**Extracted records**
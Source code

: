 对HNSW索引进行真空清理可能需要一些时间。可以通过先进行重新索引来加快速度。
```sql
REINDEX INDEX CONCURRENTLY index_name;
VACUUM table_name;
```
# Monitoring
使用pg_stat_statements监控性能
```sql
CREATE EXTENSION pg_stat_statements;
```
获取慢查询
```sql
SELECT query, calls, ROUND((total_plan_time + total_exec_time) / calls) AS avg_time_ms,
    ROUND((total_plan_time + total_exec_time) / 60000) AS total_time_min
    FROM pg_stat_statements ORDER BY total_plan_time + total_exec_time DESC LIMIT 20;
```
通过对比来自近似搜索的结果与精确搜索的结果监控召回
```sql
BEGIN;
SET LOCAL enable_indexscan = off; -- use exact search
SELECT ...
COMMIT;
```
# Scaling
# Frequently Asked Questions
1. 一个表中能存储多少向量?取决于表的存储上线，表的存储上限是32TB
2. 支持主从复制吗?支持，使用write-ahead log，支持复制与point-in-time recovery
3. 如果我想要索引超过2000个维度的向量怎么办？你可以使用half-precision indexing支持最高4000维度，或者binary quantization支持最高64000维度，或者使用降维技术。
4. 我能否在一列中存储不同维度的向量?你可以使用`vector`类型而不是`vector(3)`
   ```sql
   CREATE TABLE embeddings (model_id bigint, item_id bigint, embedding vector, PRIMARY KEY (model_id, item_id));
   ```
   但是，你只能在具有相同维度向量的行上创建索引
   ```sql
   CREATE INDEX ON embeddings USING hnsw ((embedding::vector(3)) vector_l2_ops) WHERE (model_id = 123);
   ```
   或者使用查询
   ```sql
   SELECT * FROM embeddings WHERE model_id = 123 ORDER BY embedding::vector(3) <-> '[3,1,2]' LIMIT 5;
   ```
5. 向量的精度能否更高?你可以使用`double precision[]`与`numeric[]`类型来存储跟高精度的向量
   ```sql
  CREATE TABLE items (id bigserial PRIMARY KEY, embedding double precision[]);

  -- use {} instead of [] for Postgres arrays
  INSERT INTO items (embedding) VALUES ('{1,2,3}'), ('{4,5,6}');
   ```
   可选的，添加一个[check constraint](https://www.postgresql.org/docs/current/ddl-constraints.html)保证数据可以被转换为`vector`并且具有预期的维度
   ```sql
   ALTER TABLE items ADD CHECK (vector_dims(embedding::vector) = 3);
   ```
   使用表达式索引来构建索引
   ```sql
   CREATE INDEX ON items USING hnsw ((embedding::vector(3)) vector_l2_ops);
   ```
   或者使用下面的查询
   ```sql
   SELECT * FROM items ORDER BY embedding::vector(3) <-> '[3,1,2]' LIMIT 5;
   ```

**Task objective**
Among the entries above, how many lines have the string "SELECT" in them? Only the number should be given.

**Solved problem**
4